Avec des produits emblématique comme la Vache qui rit, le groupe est présent sur tous les continents et s’arme face à l’accroissement général des risques.
Au sein du fromager Bel, qui réalise 80% de son activité à l’international, la montée des risques est devenue un « fait majeur » dans la conduite des affaires, y compris le risque souverain au sens large. L’entreprise est ainsi en première ligne face aux taxes douanières de Donald Trump ou encore dans les tensions avec l’Iran.
Dans ses opérations internationales, le groupe utilise pour ses simulations financières et ses calculs d’actualisation quatre grands types de risque : volumes, pays, techniques et délais de mise en place. Des risques dont la gestion est la plupart du temps centralisée.
C’est le cas pour un des gros thèmes du moment, celui de la « compliance » au regard du droit international ou des décisions unilatérales de certains pays, Etats-Unis en tête. « Ce sujet prend une dimension croissante. Nous y consacrons beaucoup de temps avec une très forte implication du service juridique », indique à Classe Export Benoît Rousseau, Group Treasury & Insurances Director de Bel et administrateur de l’Association Française des Trésoriers d’Entreprise (AFTE).
Hormis les vérifications internes, Bel développe une approche de type KYC (« Know Your Customer »). Un « screening » qui va bien au delà du simple risque de paiement mais est multifactoriel (RSE, corruption, respect des embargos, blanchiment, etc…). Pour cela, le groupe s’appuie notamment sur les bases de données de ThomsonReuters. « Dans tous les pays sensibles, on systématise l’approche KYC de tous nos partenaires y compris les fournisseurs », note Benoît Rousseau. C’est le cas par exemple en Iran. Dans ce pays, le groupe Bel présent de longue date, maintient une activité commerciale mais aussi industrielle, car son métier n’est pas sous sanctions. Pourtant, « la plupart des banques ne veulent plus avoir affaire avec des pays sous sanctions , et ce, quelque que soit le sous-jacent et alors que le caractère parfaitement légal des opérations au regard du droit international est avéré», regrette Benoît Rousseau.

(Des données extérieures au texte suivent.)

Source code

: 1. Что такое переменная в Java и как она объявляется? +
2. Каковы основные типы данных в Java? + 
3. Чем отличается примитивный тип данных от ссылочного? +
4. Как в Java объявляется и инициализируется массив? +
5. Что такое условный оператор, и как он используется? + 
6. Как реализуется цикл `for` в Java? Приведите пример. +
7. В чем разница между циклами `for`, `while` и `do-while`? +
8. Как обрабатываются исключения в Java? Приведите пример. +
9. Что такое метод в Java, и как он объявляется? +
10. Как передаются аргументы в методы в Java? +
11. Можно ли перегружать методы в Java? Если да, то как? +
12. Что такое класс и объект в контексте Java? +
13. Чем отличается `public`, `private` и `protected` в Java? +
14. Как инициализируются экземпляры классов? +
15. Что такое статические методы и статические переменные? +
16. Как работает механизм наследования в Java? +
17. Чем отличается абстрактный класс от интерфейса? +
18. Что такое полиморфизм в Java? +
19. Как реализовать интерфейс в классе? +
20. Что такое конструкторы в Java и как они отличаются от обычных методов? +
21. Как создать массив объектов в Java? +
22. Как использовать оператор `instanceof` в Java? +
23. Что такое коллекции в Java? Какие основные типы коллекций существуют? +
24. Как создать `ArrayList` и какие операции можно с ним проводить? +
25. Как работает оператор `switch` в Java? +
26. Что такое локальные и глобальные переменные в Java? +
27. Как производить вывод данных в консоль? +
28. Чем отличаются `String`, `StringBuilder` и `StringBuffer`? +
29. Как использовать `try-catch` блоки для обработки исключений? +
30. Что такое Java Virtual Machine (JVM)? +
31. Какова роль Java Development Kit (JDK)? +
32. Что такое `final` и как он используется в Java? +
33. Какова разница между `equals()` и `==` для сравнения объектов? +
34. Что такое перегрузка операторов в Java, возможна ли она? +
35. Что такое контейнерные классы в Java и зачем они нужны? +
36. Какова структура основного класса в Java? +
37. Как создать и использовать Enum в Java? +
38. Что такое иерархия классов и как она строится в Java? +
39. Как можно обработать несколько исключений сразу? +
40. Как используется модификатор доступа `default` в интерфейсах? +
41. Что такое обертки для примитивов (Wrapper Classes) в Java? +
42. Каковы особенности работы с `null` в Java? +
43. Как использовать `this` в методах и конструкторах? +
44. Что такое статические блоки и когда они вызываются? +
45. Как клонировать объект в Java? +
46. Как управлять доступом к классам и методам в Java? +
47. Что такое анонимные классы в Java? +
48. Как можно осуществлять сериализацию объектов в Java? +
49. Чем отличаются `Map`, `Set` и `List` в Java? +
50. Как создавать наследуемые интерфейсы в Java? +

Inter : Le principe général en terme de risque client est la couverture par l’assurance-crédit
Quant au risque politique, en règle générale le choix est de ne pas s’assurer au vu du coût notamment. « Si le groupe décide d’être présent dans un pays, nous assumons ce risque. Dans notre secteur, les nationalisations ou expropriations sont rares », note Benoît Rousseau.
Par contre pour les affaires courantes à l’export, «le principe général en terme de risque client est la couverture par l’assurance-crédit ». En l’espèce, Bel a opté pour la Coface dont la connaissance du crédit sur les zones sur lequel il opère apparaît comme la plus satisfaisante et qui assure aussi le risque de non-transfert de devises. Pour autant, cette relation n’est pas toujours simple et « il faut parfois batailler pour conserver une garantie sur un client ou une zone particulière avec les assureurs crédits », relate Benoît Rousseau. En cas de carence, le groupe peut opter pour des outils de type garanties bancaire comme des Lettres de crédit Standby (SBLC) ou encore sécuriser les paiements par la négociation de LC, Lettre de Crédit».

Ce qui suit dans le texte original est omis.